MATERIAL SUPPLIED
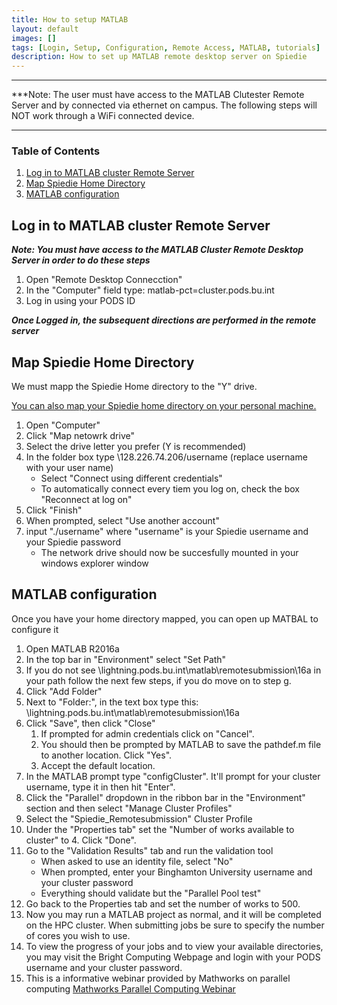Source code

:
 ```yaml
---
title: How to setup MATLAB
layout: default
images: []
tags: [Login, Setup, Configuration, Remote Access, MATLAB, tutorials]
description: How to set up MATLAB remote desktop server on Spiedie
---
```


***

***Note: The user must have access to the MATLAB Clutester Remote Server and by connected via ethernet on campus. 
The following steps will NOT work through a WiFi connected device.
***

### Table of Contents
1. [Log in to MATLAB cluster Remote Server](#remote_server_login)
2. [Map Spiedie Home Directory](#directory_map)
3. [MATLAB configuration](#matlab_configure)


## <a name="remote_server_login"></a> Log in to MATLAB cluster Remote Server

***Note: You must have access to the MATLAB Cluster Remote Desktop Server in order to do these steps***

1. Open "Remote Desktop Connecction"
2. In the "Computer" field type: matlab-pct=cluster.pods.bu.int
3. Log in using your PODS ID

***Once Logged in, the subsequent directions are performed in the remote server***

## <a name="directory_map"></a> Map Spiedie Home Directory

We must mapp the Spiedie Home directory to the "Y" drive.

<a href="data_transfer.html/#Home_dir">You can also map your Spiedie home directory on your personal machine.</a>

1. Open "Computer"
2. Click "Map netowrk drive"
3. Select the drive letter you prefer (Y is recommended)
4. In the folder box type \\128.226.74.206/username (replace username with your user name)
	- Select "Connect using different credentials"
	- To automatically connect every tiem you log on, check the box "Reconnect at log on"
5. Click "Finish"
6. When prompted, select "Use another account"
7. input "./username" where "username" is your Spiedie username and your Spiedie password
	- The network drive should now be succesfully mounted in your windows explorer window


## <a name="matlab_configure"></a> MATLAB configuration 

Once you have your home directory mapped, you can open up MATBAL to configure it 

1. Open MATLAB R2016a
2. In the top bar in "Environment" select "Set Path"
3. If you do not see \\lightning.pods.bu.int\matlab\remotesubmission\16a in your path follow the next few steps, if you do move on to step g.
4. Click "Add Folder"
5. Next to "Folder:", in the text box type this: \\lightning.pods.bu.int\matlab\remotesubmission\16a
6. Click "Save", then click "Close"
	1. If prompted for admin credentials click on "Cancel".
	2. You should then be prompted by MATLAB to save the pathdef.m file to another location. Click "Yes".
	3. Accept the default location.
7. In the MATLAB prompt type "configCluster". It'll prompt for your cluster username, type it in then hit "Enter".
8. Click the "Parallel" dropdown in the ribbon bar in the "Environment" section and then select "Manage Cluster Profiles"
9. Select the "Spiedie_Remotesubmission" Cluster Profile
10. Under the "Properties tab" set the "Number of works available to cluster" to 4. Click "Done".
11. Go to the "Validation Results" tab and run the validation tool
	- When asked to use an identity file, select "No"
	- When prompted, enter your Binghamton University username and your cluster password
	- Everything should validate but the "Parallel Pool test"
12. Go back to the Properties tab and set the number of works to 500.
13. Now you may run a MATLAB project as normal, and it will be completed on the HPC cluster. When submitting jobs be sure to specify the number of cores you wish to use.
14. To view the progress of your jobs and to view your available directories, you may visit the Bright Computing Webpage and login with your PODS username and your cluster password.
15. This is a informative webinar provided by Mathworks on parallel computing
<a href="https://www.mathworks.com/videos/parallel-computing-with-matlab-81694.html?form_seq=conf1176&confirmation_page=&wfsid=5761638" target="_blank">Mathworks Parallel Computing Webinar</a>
* * *
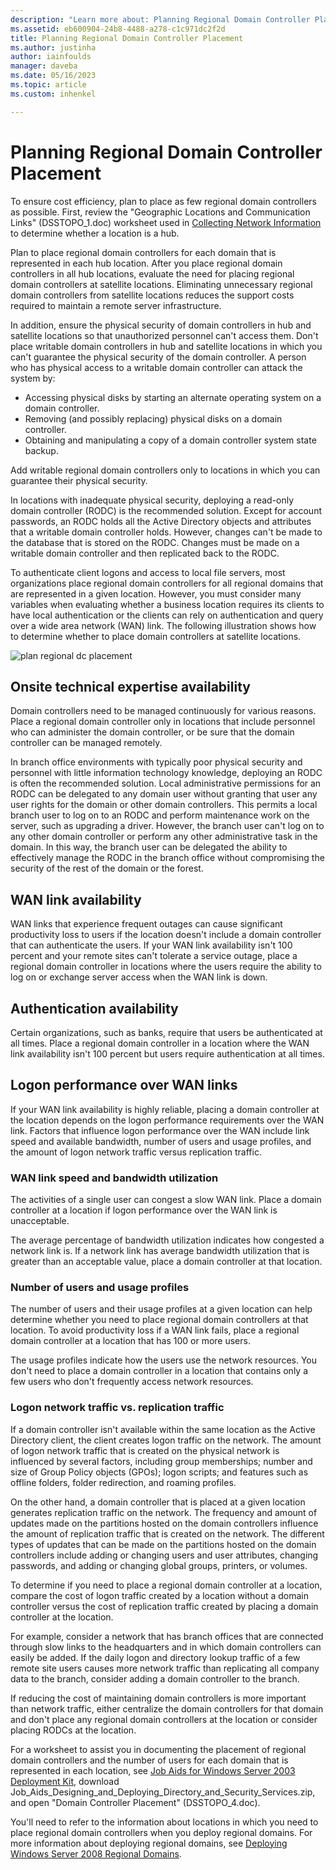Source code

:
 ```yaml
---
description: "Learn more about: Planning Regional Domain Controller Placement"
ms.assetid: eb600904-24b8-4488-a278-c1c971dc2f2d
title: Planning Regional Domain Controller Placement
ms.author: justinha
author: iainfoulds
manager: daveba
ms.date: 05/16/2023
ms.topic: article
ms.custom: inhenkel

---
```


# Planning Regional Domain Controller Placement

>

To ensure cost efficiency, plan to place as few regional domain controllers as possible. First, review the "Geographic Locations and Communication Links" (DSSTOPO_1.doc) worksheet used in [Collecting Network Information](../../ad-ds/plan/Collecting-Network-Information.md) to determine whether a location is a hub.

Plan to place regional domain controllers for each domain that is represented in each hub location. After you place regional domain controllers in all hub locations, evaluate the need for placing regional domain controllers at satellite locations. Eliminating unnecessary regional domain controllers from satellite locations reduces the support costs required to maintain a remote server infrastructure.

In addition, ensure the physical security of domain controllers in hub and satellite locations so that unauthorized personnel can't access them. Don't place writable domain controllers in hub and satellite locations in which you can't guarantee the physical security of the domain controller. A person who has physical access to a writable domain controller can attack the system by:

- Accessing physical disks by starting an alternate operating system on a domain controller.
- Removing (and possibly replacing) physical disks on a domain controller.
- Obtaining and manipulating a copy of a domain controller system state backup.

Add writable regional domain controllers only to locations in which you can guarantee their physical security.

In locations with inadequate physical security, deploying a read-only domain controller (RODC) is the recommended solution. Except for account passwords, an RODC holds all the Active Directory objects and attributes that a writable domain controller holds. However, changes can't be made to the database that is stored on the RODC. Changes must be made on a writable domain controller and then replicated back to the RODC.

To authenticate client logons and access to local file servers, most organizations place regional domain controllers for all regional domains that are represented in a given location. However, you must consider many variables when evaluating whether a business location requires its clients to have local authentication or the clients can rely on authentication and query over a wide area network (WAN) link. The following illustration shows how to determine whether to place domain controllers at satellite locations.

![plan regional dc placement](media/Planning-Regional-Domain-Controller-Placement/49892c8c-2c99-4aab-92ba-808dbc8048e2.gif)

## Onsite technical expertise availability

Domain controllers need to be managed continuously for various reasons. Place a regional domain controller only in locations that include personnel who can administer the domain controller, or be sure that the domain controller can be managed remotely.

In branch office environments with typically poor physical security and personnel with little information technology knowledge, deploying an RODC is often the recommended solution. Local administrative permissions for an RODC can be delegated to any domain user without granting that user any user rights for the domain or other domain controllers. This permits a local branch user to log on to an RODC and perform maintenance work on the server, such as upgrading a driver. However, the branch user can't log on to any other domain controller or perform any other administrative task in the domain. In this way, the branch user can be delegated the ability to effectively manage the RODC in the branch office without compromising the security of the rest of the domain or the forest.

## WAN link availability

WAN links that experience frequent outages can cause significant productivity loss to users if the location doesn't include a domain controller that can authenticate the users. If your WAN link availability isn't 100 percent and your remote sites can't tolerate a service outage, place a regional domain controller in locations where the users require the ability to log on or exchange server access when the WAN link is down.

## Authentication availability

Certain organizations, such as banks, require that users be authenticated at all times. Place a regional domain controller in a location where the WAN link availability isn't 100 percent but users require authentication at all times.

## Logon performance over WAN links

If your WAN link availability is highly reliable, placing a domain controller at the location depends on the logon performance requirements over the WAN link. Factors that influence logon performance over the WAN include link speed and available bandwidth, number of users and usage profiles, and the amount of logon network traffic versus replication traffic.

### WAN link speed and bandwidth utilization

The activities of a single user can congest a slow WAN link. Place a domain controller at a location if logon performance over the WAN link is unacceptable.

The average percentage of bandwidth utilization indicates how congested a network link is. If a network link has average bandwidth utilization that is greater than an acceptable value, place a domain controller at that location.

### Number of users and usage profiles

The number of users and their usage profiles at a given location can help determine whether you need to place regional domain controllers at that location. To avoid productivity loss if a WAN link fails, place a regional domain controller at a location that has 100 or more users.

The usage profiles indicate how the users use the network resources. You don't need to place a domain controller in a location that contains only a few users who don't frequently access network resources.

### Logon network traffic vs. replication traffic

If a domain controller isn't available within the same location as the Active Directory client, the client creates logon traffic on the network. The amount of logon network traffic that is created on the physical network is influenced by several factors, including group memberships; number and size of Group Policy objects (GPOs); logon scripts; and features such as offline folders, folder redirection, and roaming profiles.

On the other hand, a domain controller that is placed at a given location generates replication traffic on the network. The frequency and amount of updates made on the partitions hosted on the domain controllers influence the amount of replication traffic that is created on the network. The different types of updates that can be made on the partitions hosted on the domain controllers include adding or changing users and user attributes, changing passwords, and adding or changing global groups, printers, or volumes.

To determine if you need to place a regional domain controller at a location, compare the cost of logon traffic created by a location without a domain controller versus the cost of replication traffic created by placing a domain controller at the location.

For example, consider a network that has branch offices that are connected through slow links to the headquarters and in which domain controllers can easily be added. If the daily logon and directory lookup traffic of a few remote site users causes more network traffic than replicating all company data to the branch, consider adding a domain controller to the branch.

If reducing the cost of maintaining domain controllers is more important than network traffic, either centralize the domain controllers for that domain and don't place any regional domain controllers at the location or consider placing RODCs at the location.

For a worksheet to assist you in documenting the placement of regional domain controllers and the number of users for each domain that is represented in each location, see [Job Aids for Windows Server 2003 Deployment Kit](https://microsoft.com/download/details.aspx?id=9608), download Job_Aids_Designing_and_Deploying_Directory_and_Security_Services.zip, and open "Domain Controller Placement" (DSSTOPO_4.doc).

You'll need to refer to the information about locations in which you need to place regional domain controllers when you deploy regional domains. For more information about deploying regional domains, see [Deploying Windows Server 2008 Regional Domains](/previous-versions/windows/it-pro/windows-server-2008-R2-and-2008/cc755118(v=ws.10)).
* * *
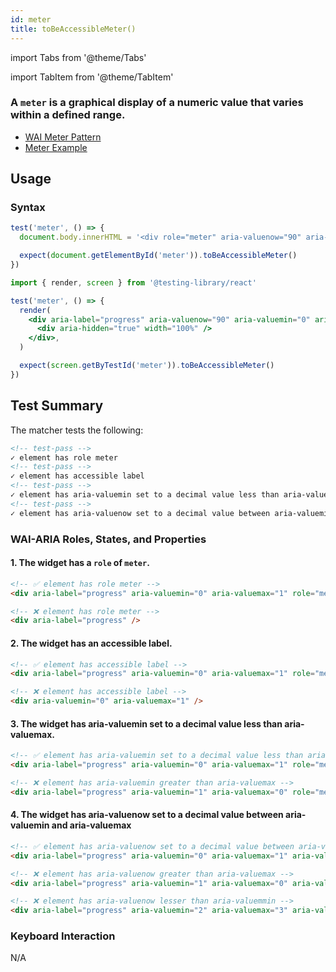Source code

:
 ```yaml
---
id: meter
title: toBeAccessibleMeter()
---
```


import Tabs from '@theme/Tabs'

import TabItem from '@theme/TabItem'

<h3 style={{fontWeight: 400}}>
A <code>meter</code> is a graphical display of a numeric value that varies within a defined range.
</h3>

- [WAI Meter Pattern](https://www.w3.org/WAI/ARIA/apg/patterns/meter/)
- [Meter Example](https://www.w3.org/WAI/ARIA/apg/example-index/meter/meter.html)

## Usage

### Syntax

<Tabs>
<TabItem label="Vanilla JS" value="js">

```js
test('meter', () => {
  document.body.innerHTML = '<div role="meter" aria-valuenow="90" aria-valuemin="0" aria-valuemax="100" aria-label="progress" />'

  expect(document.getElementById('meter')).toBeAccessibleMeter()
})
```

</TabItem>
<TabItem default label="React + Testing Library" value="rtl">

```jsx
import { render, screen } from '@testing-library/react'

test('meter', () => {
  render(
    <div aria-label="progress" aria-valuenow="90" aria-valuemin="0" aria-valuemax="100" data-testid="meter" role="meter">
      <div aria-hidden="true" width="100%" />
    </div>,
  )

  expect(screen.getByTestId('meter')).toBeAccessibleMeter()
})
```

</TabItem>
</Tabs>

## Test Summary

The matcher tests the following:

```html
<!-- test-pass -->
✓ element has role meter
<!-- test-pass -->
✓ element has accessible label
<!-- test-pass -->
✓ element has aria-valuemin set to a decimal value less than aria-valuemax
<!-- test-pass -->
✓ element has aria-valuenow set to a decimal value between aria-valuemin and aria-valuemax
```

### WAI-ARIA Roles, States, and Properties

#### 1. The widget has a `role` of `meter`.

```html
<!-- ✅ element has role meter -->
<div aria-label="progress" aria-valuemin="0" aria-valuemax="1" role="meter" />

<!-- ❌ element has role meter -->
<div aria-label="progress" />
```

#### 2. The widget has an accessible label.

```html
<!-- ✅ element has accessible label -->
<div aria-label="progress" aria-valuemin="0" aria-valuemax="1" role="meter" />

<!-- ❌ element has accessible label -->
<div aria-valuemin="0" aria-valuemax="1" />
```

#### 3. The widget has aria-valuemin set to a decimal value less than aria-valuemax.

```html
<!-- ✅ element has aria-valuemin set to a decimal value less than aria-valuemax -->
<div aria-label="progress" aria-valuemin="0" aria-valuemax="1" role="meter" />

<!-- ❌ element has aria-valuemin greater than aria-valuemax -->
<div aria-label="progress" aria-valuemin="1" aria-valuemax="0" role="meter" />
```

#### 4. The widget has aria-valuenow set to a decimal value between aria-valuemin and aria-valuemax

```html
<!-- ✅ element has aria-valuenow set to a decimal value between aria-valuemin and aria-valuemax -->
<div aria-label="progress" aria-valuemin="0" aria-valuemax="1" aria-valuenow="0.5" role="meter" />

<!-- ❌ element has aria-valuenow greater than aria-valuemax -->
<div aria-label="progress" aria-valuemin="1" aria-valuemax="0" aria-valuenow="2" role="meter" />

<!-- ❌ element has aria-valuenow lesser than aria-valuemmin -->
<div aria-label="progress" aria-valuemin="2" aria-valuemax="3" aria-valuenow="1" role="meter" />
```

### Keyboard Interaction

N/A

WORK TASK
Each line in the data that holds the string "will" must be returned.

WRITTEN RESPONSE
The following steps will NOT work through a WiFi connected device.
13. Now you may run a MATLAB project as normal, and it will be completed on the HPC cluster. When submitting jobs be sure to specify the number of cores you wish to use.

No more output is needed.